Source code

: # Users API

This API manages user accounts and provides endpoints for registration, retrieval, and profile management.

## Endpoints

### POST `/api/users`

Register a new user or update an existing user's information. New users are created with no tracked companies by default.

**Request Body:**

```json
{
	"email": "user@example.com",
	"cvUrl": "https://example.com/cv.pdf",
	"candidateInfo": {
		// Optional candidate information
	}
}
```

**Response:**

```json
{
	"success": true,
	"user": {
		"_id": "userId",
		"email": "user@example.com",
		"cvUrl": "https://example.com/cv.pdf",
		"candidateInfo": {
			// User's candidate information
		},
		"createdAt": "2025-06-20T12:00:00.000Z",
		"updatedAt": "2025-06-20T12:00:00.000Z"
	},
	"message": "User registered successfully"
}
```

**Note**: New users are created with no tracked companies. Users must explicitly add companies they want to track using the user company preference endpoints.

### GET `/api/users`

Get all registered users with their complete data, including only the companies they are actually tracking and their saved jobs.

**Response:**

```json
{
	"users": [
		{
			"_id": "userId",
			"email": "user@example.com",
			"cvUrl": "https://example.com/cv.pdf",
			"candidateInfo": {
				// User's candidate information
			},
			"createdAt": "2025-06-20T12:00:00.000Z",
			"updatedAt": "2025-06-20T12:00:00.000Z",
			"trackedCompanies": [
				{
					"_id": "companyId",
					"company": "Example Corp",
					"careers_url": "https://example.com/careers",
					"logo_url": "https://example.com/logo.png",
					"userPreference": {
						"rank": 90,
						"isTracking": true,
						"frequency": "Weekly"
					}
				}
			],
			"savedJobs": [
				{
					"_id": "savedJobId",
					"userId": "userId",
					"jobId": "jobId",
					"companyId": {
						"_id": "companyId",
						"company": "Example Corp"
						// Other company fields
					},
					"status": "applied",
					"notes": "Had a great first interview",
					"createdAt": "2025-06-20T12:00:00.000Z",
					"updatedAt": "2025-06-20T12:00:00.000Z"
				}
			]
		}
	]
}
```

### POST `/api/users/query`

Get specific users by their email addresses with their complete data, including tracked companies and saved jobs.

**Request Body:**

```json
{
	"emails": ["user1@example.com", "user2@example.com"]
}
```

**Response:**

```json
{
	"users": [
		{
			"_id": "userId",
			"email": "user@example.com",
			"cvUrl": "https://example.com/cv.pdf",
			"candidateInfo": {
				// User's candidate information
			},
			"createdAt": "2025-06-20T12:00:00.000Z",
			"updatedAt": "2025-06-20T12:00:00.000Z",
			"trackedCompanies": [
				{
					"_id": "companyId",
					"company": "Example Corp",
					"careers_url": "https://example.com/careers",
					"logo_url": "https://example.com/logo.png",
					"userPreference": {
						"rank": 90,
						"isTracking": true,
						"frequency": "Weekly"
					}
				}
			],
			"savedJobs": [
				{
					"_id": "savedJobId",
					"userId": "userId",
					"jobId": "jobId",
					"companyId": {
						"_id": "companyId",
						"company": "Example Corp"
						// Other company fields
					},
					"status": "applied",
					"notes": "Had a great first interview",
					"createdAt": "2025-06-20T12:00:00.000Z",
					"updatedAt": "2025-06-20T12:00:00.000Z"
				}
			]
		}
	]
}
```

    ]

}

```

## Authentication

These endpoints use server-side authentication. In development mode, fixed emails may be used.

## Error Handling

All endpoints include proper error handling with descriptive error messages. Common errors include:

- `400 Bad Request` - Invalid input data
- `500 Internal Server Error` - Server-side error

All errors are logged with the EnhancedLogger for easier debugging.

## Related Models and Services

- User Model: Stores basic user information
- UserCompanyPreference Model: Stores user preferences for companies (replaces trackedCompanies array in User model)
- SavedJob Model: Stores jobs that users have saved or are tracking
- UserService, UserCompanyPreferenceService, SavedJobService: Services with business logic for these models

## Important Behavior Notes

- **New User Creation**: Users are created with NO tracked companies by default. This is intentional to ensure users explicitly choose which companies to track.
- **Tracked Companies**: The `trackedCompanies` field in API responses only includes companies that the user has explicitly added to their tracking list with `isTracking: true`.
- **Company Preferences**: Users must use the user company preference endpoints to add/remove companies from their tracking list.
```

__________

DIRECTIONS FOR THIS TASK:
Provide solely the number of lines in the listing that contain "Services".

PROBLEM SOLUTION:
2